> **TASK GOAL**
Report each line of the entries below that has the word "modals" in it.

STUDY MATERIAL START

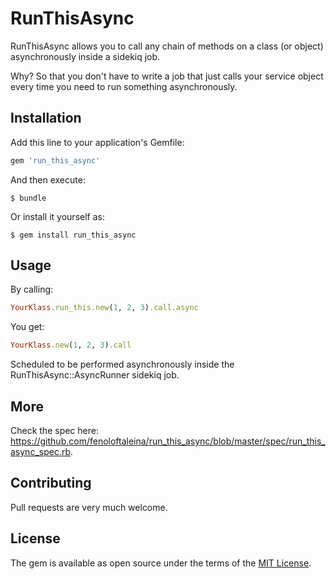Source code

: # RunThisAsync

RunThisAsync allows you to call any chain of methods on a class (or object) asynchronously inside a sidekiq job.

Why? So that you don't have to write a job that just calls your service object every time you need to run something asynchronously.

## Installation

Add this line to your application's Gemfile:

```ruby
gem 'run_this_async'
```

And then execute:

    $ bundle

Or install it yourself as:

    $ gem install run_this_async

## Usage

By calling:

```ruby
YourKlass.run_this.new(1, 2, 3).call.async
```

You get:

```ruby
YourKlass.new(1, 2, 3).call
```

Scheduled to be performed asynchronously inside the RunThisAsync::AsyncRunner sidekiq job.

## More

Check the spec here: https://github.com/fenoloftaleina/run_this_async/blob/master/spec/run_this_async_spec.rb.

## Contributing

Pull requests are very much welcome.

## License

The gem is available as open source under the terms of the [MIT License](http://opensource.org/licenses/MIT).

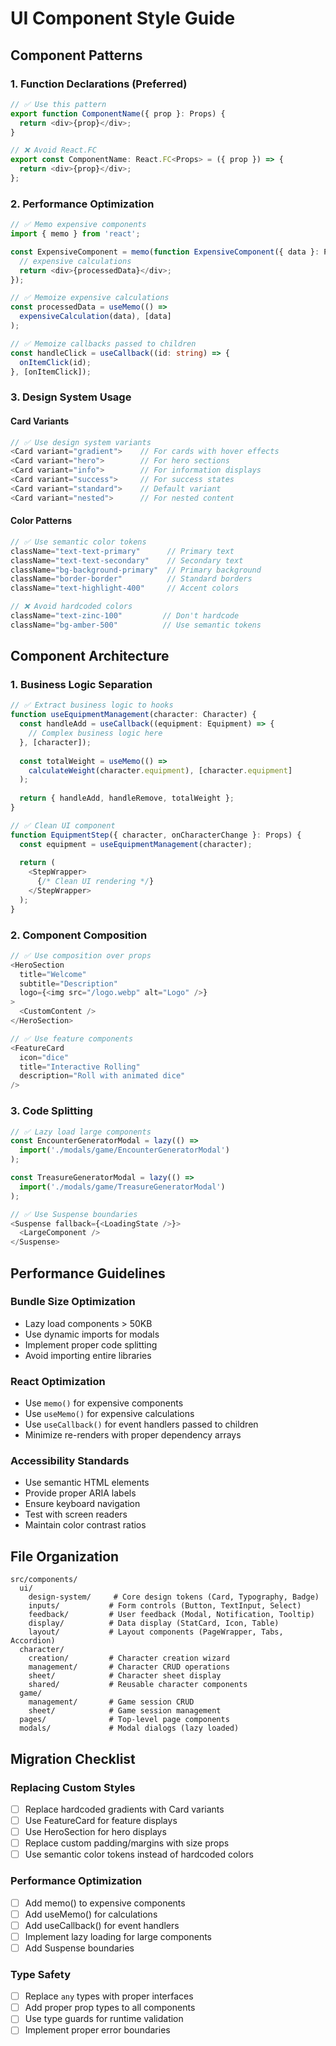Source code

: # UI Component Style Guide

## Component Patterns

### 1. Function Declarations (Preferred)
```typescript
// ✅ Use this pattern
export function ComponentName({ prop }: Props) {
  return <div>{prop}</div>;
}

// ❌ Avoid React.FC
export const ComponentName: React.FC<Props> = ({ prop }) => {
  return <div>{prop}</div>;
};
```

### 2. Performance Optimization
```typescript
// ✅ Memo expensive components
import { memo } from 'react';

const ExpensiveComponent = memo(function ExpensiveComponent({ data }: Props) {
  // expensive calculations
  return <div>{processedData}</div>;
});

// ✅ Memoize expensive calculations
const processedData = useMemo(() => 
  expensiveCalculation(data), [data]
);

// ✅ Memoize callbacks passed to children
const handleClick = useCallback((id: string) => {
  onItemClick(id);
}, [onItemClick]);
```

### 3. Design System Usage

#### Card Variants
```typescript
// ✅ Use design system variants
<Card variant="gradient">    // For cards with hover effects
<Card variant="hero">        // For hero sections
<Card variant="info">        // For information displays
<Card variant="success">     // For success states
<Card variant="standard">    // Default variant
<Card variant="nested">      // For nested content
```

#### Color Patterns
```typescript
// ✅ Use semantic color tokens
className="text-text-primary"      // Primary text
className="text-text-secondary"    // Secondary text  
className="bg-background-primary"  // Primary background
className="border-border"          // Standard borders
className="text-highlight-400"     // Accent colors

// ❌ Avoid hardcoded colors
className="text-zinc-100"         // Don't hardcode
className="bg-amber-500"          // Use semantic tokens
```

## Component Architecture

### 1. Business Logic Separation
```typescript
// ✅ Extract business logic to hooks
function useEquipmentManagement(character: Character) {
  const handleAdd = useCallback((equipment: Equipment) => {
    // Complex business logic here
  }, [character]);
  
  const totalWeight = useMemo(() => 
    calculateWeight(character.equipment), [character.equipment]
  );
  
  return { handleAdd, handleRemove, totalWeight };
}

// ✅ Clean UI component
function EquipmentStep({ character, onCharacterChange }: Props) {
  const equipment = useEquipmentManagement(character);
  
  return (
    <StepWrapper>
      {/* Clean UI rendering */}
    </StepWrapper>
  );
}
```

### 2. Component Composition
```typescript
// ✅ Use composition over props
<HeroSection
  title="Welcome"
  subtitle="Description"
  logo={<img src="/logo.webp" alt="Logo" />}
>
  <CustomContent />
</HeroSection>

// ✅ Use feature components
<FeatureCard 
  icon="dice"
  title="Interactive Rolling"
  description="Roll with animated dice"
/>
```

### 3. Code Splitting
```typescript
// ✅ Lazy load large components
const EncounterGeneratorModal = lazy(() => 
  import('./modals/game/EncounterGeneratorModal')
);

const TreasureGeneratorModal = lazy(() => 
  import('./modals/game/TreasureGeneratorModal')
);

// ✅ Use Suspense boundaries
<Suspense fallback={<LoadingState />}>
  <LargeComponent />
</Suspense>
```

## Performance Guidelines

### Bundle Size Optimization
- Lazy load components > 50KB
- Use dynamic imports for modals
- Implement proper code splitting
- Avoid importing entire libraries

### React Optimization
- Use `memo()` for expensive components
- Use `useMemo()` for expensive calculations
- Use `useCallback()` for event handlers passed to children
- Minimize re-renders with proper dependency arrays

### Accessibility Standards
- Use semantic HTML elements
- Provide proper ARIA labels
- Ensure keyboard navigation
- Test with screen readers
- Maintain color contrast ratios

## File Organization

```
src/components/
  ui/
    design-system/     # Core design tokens (Card, Typography, Badge)
    inputs/           # Form controls (Button, TextInput, Select)
    feedback/         # User feedback (Modal, Notification, Tooltip)
    display/          # Data display (StatCard, Icon, Table)
    layout/           # Layout components (PageWrapper, Tabs, Accordion)
  character/
    creation/         # Character creation wizard
    management/       # Character CRUD operations
    sheet/            # Character sheet display
    shared/           # Reusable character components
  game/
    management/       # Game session CRUD
    sheet/            # Game session management
  pages/              # Top-level page components
  modals/             # Modal dialogs (lazy loaded)
```

## Migration Checklist

### Replacing Custom Styles
- [ ] Replace hardcoded gradients with Card variants
- [ ] Use FeatureCard for feature displays  
- [ ] Use HeroSection for hero displays
- [ ] Replace custom padding/margins with size props
- [ ] Use semantic color tokens instead of hardcoded colors

### Performance Optimization
- [ ] Add memo() to expensive components
- [ ] Add useMemo() for calculations
- [ ] Add useCallback() for event handlers
- [ ] Implement lazy loading for large components
- [ ] Add Suspense boundaries

### Type Safety
- [ ] Replace `any` types with proper interfaces
- [ ] Add proper prop types to all components
- [ ] Use type guards for runtime validation
- [ ] Implement proper error boundaries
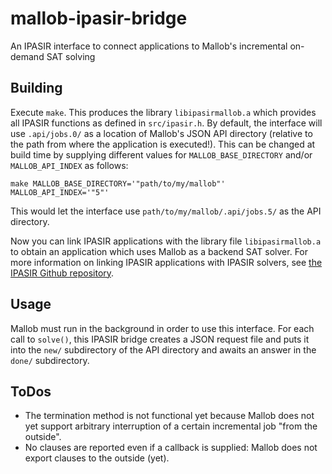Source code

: # mallob-ipasir-bridge
An IPASIR interface to connect applications to Mallob's incremental on-demand SAT solving

## Building

Execute `make`. This produces the library `libipasirmallob.a` which provides all IPASIR functions as defined in `src/ipasir.h`.
By default, the interface will use `.api/jobs.0/` as a location of Mallob's JSON API directory (relative to the path from where the application is executed!). This can be changed at build time by supplying different values for `MALLOB_BASE_DIRECTORY` and/or `MALLOB_API_INDEX` as follows:
```
make MALLOB_BASE_DIRECTORY='"path/to/my/mallob"' MALLOB_API_INDEX='"5"'
```
This would let the interface use `path/to/my/mallob/.api/jobs.5/` as the API directory.

Now you can link IPASIR applications with the library file `libipasirmallob.a` to obtain an application which uses Mallob as a backend SAT solver.
For more information on linking IPASIR applications with IPASIR solvers, see [the IPASIR Github repository](https://github.com/biotomas/ipasir).

## Usage

Mallob must run in the background in order to use this interface.
For each call to `solve()`, this IPASIR bridge creates a JSON request file and puts it into the `new/` subdirectory of the API directory and awaits an answer in the `done/` subdirectory.

## ToDos

* The termination method is not functional yet because Mallob does not yet support arbitrary interruption of a certain incremental job "from the outside".
* No clauses are reported even if a callback is supplied: Mallob does not export clauses to the outside (yet).
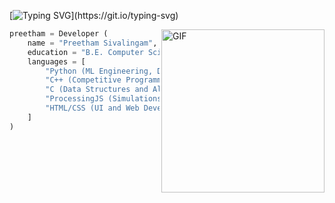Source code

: [![Typing SVG](https://readme-typing-svg.demolab.com?font=Fira+Code&size=30&pause=500&color=0092CC&width=600&height=100&lines=Hello%2C+I'm+Preetham+Sivalingam.;Welcome+to+my+profile!)](https://git.io/typing-svg)

<img align="right" alt="GIF" src="https://media1.tenor.com/m/wbSORe8RYGsAAAAC/circle-of-life.gif" width="261px"/>

```python
preetham = Developer (
    name = "Preetham Sivalingam",
    education = "B.E. Computer Science, BITS Pilani",
    languages = [
        "Python (ML Engineering, Deep Learning, Data Science)",
        "C++ (Competitive Programming, Data Structures and Algorithms)",
        "C (Data Structures and Algorithms)",
        "ProcessingJS (Simulations, Graphics, Game Development)",
        "HTML/CSS (UI and Web Development)"
    ]
)

```
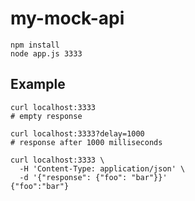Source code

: # my-mock-api

```
npm install
node app.js 3333
```

## Example

```
curl localhost:3333
# empty response

curl localhost:3333?delay=1000
# response after 1000 milliseconds

curl localhost:3333 \
  -H 'Content-Type: application/json' \
  -d '{"response": {"foo": "bar"}}'
{"foo":"bar"}
```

STUDY MATERIAL END

> **WRITTEN SOLUTION**
  import('./modals/game/EncounterGeneratorModal')
  import('./modals/game/TreasureGeneratorModal')
- Use dynamic imports for modals
  modals/             # Modal dialogs (lazy loaded)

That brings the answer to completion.